Catholic Relief Services developed Savings and Internal Lending Communities (SILC), a form of cooperative finance that offers the poor “banking” that is affordable and within reach. SILC groups leverage the contributions of participants into a fund from which group members may internally borrow at a predetermined interest rate and term.  To date some 3,100 SILC groups have been formed with more than 72,000 members.

One of the most successful SILC groups is in Kibungo Diocese. In late October most of them were gathered in a shaded grove at the local parish to celebrate “World Savings Day.” There was dancing, singing and several members offered personal testimony on how joining the saving and loans community had changed their lives.  One man told how he’d finally been able to purchase a metal door for his hut.

“There are about 4,500 members,” beamed Father Emmanuel Rubagumya, Caritas director for Kibungo Diocese. “They promised next time you come to be 6,000!
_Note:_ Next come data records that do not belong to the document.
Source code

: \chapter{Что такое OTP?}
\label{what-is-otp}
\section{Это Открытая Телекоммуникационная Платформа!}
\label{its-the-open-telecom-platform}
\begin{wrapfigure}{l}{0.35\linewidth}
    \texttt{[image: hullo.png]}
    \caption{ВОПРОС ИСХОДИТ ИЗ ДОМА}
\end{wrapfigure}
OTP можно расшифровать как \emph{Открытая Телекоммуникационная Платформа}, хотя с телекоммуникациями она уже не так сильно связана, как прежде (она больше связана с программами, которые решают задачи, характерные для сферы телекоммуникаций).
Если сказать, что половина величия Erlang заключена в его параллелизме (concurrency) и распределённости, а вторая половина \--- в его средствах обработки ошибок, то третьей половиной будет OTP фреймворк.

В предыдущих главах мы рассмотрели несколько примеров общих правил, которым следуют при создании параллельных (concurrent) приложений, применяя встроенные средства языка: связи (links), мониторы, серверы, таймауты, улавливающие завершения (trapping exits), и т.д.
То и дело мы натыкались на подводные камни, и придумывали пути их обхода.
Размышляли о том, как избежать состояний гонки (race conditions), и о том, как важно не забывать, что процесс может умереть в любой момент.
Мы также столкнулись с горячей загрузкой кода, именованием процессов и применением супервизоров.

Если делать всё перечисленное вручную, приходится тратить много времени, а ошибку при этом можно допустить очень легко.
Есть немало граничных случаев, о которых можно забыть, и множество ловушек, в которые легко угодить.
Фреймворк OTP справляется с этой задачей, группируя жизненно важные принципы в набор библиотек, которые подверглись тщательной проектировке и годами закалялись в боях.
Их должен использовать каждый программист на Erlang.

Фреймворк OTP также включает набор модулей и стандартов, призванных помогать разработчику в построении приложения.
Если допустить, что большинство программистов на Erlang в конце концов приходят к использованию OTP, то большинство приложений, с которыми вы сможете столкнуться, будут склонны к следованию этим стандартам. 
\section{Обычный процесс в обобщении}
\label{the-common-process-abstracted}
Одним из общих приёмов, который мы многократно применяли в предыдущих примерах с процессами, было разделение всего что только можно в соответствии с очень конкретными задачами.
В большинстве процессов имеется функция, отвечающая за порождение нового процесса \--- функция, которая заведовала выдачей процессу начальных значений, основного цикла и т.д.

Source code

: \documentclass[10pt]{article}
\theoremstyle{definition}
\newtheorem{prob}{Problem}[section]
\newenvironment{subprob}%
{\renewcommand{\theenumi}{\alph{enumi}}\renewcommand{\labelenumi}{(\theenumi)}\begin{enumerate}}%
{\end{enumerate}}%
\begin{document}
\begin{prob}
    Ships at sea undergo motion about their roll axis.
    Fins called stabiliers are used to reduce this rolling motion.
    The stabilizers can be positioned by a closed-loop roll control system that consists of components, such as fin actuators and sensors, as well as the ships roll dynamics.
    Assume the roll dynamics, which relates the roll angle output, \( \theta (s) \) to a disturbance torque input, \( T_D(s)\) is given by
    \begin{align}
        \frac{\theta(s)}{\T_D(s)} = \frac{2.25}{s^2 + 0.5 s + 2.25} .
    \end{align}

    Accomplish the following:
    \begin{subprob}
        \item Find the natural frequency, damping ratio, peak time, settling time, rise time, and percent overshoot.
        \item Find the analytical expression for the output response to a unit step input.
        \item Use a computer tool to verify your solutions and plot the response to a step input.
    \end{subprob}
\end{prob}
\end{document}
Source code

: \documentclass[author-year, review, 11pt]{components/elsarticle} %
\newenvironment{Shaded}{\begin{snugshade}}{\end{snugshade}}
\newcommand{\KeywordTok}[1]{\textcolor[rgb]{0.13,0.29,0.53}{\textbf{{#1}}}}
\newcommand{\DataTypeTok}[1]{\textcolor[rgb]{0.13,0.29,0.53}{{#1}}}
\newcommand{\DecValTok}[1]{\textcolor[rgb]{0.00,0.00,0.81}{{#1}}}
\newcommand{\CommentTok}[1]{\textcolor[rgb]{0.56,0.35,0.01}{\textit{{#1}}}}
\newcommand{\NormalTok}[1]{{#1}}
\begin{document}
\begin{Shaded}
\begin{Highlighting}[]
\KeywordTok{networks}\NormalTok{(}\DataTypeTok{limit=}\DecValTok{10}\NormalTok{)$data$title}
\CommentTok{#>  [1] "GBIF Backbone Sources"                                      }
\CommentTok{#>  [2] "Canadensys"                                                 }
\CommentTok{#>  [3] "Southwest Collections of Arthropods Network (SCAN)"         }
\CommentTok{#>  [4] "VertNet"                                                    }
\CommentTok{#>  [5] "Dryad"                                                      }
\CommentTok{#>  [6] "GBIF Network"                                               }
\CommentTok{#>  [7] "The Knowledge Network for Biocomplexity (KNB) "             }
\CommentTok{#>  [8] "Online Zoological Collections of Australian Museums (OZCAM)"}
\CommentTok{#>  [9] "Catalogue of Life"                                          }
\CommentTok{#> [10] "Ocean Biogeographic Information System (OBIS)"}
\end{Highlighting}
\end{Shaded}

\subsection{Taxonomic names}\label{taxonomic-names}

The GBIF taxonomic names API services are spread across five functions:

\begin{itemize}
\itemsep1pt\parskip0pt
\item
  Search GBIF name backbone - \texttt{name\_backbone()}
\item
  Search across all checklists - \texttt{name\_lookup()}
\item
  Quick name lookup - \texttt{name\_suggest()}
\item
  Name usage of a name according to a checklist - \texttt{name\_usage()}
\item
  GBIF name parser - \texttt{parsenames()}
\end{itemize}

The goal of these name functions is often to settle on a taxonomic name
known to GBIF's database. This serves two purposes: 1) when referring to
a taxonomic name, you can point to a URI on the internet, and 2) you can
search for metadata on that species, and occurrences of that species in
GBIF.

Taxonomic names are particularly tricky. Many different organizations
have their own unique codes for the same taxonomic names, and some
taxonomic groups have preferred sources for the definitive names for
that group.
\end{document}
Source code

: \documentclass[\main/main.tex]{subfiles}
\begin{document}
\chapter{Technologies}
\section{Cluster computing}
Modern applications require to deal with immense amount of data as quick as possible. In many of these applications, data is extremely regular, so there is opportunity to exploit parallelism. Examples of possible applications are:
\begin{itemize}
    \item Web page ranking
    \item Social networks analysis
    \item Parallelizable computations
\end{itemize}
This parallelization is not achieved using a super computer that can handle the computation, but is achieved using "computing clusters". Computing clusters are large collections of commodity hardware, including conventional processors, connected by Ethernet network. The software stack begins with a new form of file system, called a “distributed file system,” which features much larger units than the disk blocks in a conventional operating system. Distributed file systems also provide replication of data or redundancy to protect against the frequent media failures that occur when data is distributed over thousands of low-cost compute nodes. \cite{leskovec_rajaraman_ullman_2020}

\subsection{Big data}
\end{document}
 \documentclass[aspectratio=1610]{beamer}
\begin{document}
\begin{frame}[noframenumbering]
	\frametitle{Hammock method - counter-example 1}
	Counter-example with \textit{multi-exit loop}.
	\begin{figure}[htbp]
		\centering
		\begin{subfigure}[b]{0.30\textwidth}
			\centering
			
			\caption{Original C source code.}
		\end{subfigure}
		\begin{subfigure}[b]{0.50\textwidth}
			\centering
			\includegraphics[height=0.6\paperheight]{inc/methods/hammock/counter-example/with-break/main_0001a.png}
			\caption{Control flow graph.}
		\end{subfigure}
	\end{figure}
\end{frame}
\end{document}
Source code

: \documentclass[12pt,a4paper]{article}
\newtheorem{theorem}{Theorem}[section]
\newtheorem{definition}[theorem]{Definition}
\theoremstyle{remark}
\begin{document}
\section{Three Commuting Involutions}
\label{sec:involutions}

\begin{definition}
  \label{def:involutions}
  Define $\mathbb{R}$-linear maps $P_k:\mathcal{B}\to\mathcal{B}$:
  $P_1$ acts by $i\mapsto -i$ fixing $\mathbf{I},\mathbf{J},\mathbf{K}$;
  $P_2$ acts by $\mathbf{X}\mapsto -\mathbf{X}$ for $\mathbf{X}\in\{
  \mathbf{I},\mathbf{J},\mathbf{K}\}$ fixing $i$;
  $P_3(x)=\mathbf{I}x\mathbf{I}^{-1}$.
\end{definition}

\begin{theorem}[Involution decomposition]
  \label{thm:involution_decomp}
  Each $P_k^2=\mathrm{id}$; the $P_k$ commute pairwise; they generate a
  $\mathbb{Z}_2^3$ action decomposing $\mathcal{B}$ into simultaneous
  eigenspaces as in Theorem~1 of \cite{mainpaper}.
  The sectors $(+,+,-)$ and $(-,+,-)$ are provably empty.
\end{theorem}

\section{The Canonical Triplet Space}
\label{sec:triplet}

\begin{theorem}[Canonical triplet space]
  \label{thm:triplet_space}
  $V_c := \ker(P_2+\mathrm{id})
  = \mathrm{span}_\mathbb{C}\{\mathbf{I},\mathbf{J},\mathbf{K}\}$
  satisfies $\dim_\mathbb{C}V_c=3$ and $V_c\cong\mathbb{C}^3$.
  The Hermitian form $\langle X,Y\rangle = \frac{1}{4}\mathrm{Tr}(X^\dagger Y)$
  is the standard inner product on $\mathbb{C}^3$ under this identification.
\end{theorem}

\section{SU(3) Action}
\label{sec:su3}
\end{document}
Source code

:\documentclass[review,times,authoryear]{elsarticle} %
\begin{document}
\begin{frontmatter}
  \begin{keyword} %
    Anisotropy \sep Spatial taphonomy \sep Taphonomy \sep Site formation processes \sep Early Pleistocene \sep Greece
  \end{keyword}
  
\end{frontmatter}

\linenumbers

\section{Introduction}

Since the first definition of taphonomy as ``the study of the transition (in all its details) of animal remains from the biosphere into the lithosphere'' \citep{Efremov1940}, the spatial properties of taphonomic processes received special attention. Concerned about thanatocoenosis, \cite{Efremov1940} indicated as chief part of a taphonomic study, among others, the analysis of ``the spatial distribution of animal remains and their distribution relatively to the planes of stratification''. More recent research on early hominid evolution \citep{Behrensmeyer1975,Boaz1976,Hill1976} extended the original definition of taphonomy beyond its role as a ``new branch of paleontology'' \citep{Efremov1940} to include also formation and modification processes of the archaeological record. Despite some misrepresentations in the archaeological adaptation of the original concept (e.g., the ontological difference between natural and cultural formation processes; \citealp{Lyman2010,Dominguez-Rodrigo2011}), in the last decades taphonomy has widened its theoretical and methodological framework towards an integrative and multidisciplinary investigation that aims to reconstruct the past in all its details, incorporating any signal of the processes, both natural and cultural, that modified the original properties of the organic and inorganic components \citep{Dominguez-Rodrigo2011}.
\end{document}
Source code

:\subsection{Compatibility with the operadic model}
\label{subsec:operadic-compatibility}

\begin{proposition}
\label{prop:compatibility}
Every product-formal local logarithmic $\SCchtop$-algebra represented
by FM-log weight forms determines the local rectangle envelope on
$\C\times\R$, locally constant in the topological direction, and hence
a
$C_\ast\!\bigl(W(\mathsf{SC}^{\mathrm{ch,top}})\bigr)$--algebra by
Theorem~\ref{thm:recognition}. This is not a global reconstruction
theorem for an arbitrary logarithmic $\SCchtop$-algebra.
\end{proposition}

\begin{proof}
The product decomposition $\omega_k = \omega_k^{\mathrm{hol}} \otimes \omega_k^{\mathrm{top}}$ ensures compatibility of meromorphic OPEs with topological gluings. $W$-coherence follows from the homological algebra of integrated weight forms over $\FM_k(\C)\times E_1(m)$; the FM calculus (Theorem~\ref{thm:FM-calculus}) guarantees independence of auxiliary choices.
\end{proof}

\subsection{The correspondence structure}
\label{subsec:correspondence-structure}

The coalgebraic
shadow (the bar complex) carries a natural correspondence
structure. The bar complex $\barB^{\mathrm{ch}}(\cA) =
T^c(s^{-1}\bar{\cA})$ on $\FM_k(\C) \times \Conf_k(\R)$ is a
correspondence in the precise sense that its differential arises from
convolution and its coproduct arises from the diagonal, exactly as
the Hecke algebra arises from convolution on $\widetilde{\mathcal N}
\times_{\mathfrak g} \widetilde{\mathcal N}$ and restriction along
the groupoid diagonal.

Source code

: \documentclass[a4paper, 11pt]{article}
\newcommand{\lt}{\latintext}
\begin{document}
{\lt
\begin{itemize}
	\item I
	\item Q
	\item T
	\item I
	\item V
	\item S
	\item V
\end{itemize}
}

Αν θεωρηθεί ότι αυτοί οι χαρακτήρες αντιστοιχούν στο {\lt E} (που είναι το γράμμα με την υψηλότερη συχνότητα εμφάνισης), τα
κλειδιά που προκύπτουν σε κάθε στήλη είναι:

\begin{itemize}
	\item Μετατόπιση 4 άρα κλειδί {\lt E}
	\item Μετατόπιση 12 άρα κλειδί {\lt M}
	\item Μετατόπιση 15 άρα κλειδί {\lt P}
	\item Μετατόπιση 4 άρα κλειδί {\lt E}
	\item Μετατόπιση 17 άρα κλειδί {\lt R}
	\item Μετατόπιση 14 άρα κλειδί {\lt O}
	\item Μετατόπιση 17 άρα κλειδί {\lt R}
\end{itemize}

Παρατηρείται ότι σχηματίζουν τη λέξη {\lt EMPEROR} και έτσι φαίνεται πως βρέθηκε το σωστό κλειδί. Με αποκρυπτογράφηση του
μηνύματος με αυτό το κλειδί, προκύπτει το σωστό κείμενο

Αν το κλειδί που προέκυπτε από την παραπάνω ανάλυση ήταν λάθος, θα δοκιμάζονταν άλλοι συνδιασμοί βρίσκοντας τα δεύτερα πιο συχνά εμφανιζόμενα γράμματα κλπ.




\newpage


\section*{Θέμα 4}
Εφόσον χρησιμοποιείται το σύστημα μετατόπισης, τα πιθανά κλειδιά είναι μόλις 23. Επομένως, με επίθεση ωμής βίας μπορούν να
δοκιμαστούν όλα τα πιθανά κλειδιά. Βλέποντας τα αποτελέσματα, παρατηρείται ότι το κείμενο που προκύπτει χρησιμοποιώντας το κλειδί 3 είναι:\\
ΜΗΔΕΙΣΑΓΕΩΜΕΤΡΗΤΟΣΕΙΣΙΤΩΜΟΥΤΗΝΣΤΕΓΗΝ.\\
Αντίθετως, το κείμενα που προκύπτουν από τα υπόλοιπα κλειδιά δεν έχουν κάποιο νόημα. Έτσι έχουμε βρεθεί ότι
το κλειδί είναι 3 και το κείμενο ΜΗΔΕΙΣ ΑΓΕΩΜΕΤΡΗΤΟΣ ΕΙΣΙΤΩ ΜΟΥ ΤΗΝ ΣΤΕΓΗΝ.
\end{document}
“Today there was a message,” he continued. “We asked them to take this message to their neighbors so they also may improve their lives. So it’s really evangelizing.”

Catholic Relief Services has many partners in Rwanda. It works closely with the Catholic Church, of course, and with Caritas Rwanda, the Church’s domestic humanitarian agency. It also partners with the United States Agency for International Development (USAID) and with private donors and entrepreneurs, such as Green Mountain Coffee Roasters.

One partner that often proves to be difficult in many developing countries is the host government. Not so in Rwanda.

“Rwanda is a little bit of a unique country, not just within Africa, but in many ways in other countries where CRS operates,” explained LeAnn Hager, CRS country representative. “The government has really demonstrated a certain level of competency. Corruption in Rwanda is very low and the government really puts a lot of emphasis on reducing and in a sense eliminating corruption.” 

According to a government report, “The Rwandan Household Living Conditions Survey,” economic growth between 2006 and 2011 reduced the number of Rwandans living in poverty from 57 to 45 percent.

She said these conditions made cooperation with the government possible, especially in areas where their priorities align.

“We participate very actively,” she said. “We believe it’s very important for CRS’s voice to be heard. Because we believe that with the experience we have gained in Rwanda from working closely with our partners, we have something valuable to say. We’ve been fortunate in where we’ve developed core competencies as a country program that they aligned fairly well with the government’s priorities on eliminating malnutrition, promoting various aspects within agriculture, promoting the role of women in all facets of society and some other program areas.

“The last couple of years, we really went through a period of transition and restructuring and we’re much more deliberate about what we felt the best role for CRS in Rwanda was going to be,” she added. “The underlying objective of CRS’s work here is to help promote the self-reliance of the Rwandan population.” 

         Catholic New York reporter Ron Lajoie traveled to Rwanda, Oct. 17-27, as one of the inaugural recipients of Catholic Relief Services’ Egan Journalism Fellowship.